Boeing also said production of the 787 will continue at the Everett site until a previously announced tariff reduction to six planes per month in 2021.
Boeing has estimated it will consolidate production at its North Charleston plant from mid-2021.
A review of its 787 production strategy, announced in July, along with sweeping rate cuts to its widebody programs, had already rattled unions and politicians in Washington state, who see Boeing wavering on its commitment. to his hometown of Seattle, which the company denies.
Washington Gov. Jay Inslee called the move an “insult” to the more than 1,000 workers who build the 787 jets in the state and said it required a review of “the company’s favorable tax treatment. “.
The earlier decision to move some of the production to the non-union state of South Carolina was the culmination of a years-long strategy by the board of directors to reduce reliance on production in the state of Washington, where Boeing has had rocky union relations in the past.
John Holden, president of a local chapter of the International Association of Machinists, said the loss of 787 production capacity at Everett “puts the business, our members and our community at risk.”
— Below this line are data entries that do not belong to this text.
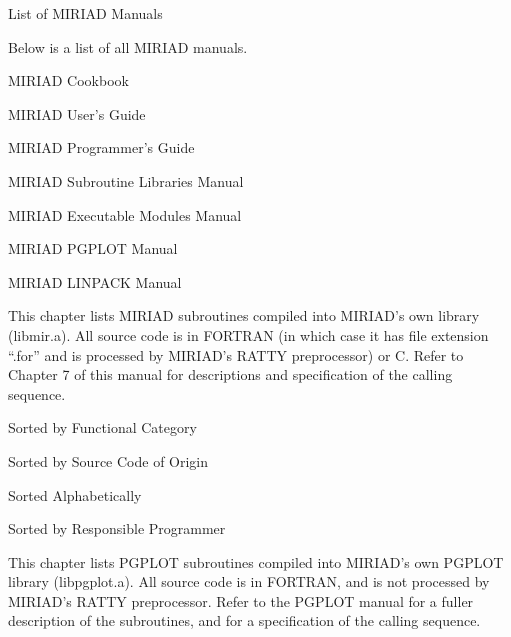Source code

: \beginsection List of MIRIAD Manuals
\par Below is a list of all MIRIAD manuals. \par
\medskip\par{\parindent=0.5cm
MIRIAD Cookbook                    \par
MIRIAD User's Guide                \par
MIRIAD Programmer's Guide          \par
MIRIAD Subroutine Libraries Manual \par
MIRIAD Executable Modules Manual   \par
MIRIAD PGPLOT Manual               \par
MIRIAD LINPACK Manual              \par
}

\endchapter

This chapter lists MIRIAD subroutines compiled into MIRIAD's
own library (libmir.a). All source code is in FORTRAN (in which case it
has file extension ``.for'' and is processed by MIRIAD's RATTY
preprocessor) or C. Refer to Chapter 7 of this manual for descriptions
and specification of the calling sequence.

\beginsection Sorted by Functional Category
\par

\beginsection Sorted by Source Code of Origin
\par

\beginsection Sorted Alphabetically
\par

\beginsection Sorted by Responsible Programmer
\par

\endchapter

This chapter lists PGPLOT subroutines compiled into MIRIAD's
own PGPLOT library (libpgplot.a).  All source code is in FORTRAN,
and is not processed by MIRIAD's RATTY preprocessor.  Refer to
the PGPLOT manual for a fuller description of the subroutines, and
for a specification of the calling sequence.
Ray Goforth, executive director of the engineers’ union SPEEA, said “his immediate goal is to support members who will be made redundant. In the long term, we will partner with community stakeholders to attract new aerospace jobs [Washington] by marketing the pool of aerospace talent from which Boeing is moving away ”.
South Carolina offers cheaper labor and the larger 787-10 variant cannot be easily built elsewhere due to its size.
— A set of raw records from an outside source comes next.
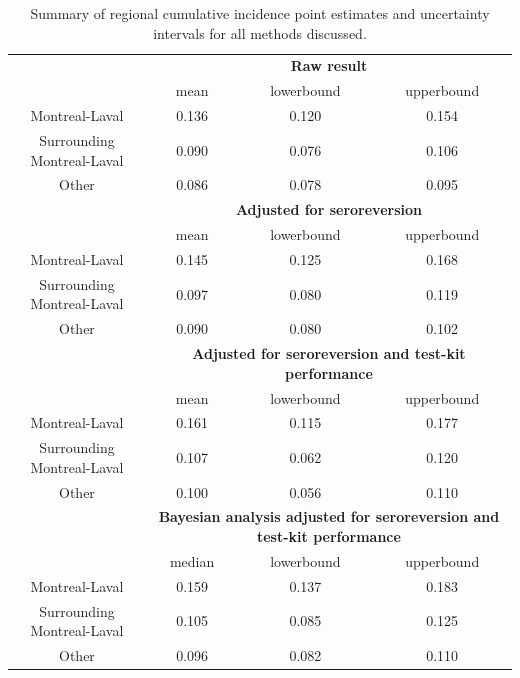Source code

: \begin{table}[]
\centering
\label{tab:results}
\begin{tabular}{c|ccc}
                           & \multicolumn{3}{c}{\textbf{Raw result}}                                        \\
                           & mean                & lowerbound             & upperbound             \\
Montreal-Laval             & 0.136               & 0.120                  & 0.154                  \\
Surrounding Montreal-Laval & 0.090               & 0.076                  & 0.106                  \\
Other                      & 0.086               & 0.078                  & 0.095                  \\
\hline
                           & \multicolumn{3}{c}{\textbf{Adjusted for seroreversion}}                          \\
                           & mean                & lowerbound             & upperbound             \\
Montreal-Laval             & 0.145               & 0.125                  & 0.168                  \\
Surrounding Montreal-Laval & 0.097               & 0.080                  & 0.119                  \\
Other                      & 0.090               & 0.080                  & 0.102                  \\
\hline
                           & \multicolumn{3}{c}{\textbf{Adjusted for seroreversion and test-kit performance}} \\
                           & mean                & lowerbound             & upperbound             \\
Montreal-Laval             & 0.161               & 0.115                  & 0.177                  \\
Surrounding Montreal-Laval & 0.107               & 0.062                  & 0.120                  \\
Other                      & 0.100               & 0.056                  & 0.110                  \\
\hline
                           & \multicolumn{3}{c}{\textbf{Bayesian analysis adjusted for seroreversion and test-kit performance}}                                 \\
                           & median              & lowerbound             & upperbound             \\
Montreal-Laval             & 0.159               & 0.137                  & 0.183                  \\
Surrounding Montreal-Laval & 0.105               & 0.085                  & 0.125                  \\
Other                      & 0.096               & 0.082                  & 0.110                 
\end{tabular}
\caption{Summary of regional cumulative incidence point estimates and uncertainty intervals for all methods discussed.}
\end{table}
“We recognize that production decisions can impact our teammates, industry and our community partners,” said Stan Deal, general manager of Boeing Commercial Airplanes.
But doubling production in South Carolina comes at a cost.
Boeing aims to revert to a rate of 10 to 11,787 per month at some point. Running such tariffs in South Carolina would require investments to expand the facility.
Currently, Boeing builds the 747s, 767s, 777s and some 787s there. After 2022, only the 767 / KC-46 and 777 / 777X would remain, with Boeing releasing no more than five jets per month – about three times less than there was. is one year old.
After Boeing rolled back plans for a new mid-range aircraft, there is no obvious backfill for the vacant 787 space, meaning the remaining low-rate programs would absorb a greater share of the overhead From the factory.